Start of Excerpted data

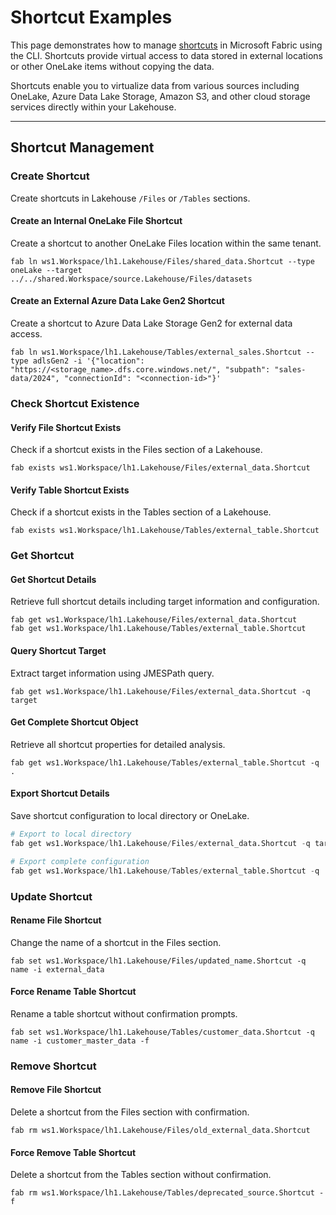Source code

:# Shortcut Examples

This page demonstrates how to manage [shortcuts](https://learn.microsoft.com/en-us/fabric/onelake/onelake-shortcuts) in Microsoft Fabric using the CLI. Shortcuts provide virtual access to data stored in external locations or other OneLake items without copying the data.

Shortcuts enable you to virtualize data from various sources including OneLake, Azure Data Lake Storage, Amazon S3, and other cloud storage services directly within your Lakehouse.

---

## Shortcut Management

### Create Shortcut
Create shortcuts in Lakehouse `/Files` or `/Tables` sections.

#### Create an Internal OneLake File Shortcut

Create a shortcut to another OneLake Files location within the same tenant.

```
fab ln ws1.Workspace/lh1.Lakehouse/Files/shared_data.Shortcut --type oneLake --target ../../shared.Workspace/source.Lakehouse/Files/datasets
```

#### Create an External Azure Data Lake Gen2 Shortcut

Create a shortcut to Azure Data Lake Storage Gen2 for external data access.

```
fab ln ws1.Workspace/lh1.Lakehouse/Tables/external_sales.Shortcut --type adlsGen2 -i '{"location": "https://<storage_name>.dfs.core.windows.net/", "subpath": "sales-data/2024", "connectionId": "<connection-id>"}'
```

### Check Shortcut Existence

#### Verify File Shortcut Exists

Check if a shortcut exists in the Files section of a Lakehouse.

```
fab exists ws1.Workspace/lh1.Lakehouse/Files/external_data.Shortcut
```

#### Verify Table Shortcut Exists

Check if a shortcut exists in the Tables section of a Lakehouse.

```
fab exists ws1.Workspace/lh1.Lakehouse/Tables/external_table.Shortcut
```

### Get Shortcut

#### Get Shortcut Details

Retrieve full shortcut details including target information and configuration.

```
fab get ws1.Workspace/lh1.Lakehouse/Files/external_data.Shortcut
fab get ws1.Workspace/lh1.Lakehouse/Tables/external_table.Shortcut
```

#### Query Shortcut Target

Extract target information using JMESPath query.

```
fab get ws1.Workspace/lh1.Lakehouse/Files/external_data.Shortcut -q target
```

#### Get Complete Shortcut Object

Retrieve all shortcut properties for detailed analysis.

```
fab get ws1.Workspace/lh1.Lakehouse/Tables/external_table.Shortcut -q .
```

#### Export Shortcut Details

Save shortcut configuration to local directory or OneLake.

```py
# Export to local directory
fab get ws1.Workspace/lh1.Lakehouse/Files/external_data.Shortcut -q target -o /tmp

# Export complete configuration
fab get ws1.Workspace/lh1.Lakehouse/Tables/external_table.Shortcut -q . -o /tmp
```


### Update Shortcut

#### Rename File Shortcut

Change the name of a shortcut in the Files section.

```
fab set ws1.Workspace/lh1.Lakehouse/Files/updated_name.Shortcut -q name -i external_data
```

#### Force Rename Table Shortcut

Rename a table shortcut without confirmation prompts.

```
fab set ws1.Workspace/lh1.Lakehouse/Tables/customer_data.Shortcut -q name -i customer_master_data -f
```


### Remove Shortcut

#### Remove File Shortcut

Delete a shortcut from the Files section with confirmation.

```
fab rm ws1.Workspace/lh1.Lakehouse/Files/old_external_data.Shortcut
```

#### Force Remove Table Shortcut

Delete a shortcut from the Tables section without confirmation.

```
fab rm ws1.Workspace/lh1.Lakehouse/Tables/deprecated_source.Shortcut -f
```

End of Excerpted data
Start of Excerpted data

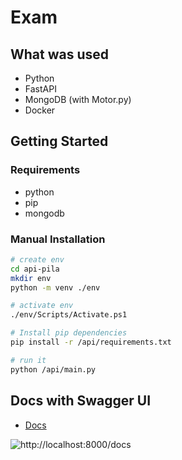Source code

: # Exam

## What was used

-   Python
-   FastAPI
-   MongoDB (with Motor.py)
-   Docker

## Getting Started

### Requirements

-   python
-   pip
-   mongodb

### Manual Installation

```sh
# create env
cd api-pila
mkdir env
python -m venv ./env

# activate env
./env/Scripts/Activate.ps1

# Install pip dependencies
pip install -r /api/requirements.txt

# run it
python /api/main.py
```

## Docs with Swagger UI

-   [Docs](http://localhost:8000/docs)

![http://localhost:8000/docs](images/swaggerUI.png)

End of Excerpted data
Start of Excerpted data

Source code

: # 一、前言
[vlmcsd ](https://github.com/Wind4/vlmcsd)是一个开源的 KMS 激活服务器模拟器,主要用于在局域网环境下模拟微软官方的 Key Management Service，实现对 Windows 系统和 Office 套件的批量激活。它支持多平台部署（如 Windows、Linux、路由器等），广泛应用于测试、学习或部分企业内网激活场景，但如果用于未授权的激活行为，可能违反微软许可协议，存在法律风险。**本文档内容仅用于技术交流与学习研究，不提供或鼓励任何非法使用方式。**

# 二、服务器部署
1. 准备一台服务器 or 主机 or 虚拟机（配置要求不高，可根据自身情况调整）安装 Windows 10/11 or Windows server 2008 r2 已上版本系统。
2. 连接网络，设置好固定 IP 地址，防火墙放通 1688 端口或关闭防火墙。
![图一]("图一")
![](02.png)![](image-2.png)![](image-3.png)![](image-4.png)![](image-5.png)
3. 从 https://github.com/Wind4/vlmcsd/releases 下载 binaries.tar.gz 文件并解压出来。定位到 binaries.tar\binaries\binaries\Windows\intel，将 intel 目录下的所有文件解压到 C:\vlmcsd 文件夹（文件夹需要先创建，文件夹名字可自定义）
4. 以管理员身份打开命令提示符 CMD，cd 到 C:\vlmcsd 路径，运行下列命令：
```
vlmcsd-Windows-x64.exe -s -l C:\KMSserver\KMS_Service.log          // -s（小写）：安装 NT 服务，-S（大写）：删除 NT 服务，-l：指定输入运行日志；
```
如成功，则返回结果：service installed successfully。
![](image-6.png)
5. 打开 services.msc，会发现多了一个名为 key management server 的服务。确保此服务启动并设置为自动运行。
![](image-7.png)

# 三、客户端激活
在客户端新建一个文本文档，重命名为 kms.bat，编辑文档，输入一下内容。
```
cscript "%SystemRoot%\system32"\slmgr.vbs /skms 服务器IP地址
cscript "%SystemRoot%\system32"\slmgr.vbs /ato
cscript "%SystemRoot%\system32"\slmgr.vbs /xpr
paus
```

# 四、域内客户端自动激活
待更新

End of Excerpted data

> About this exercise
Within the listing above, give again exactly every line from the line with "#### Create an Internal OneLake File Shortcut" through the line with "#### Query Shortcut Target", both included, and no other line.

> Exercise output
#### Create an Internal OneLake File Shortcut

Create a shortcut to another OneLake Files location within the same tenant.

```
fab ln ws1.Workspace/lh1.Lakehouse/Files/shared_data.Shortcut --type oneLake --target ../../shared.Workspace/source.Lakehouse/Files/datasets
```

#### Create an External Azure Data Lake Gen2 Shortcut

Create a shortcut to Azure Data Lake Storage Gen2 for external data access.

```
fab ln ws1.Workspace/lh1.Lakehouse/Tables/external_sales.Shortcut --type adlsGen2 -i '{"location": "https://<storage_name>.dfs.core.windows.net/", "subpath": "sales-data/2024", "connectionId": "<connection-id>"}'
```

### Check Shortcut Existence

#### Verify File Shortcut Exists

Check if a shortcut exists in the Files section of a Lakehouse.

```
fab exists ws1.Workspace/lh1.Lakehouse/Files/external_data.Shortcut
```

#### Verify Table Shortcut Exists

Check if a shortcut exists in the Tables section of a Lakehouse.

```
fab exists ws1.Workspace/lh1.Lakehouse/Tables/external_table.Shortcut
```

### Get Shortcut

#### Get Shortcut Details

Retrieve full shortcut details including target information and configuration.

```
fab get ws1.Workspace/lh1.Lakehouse/Files/external_data.Shortcut
fab get ws1.Workspace/lh1.Lakehouse/Tables/external_table.Shortcut
```

#### Query Shortcut Target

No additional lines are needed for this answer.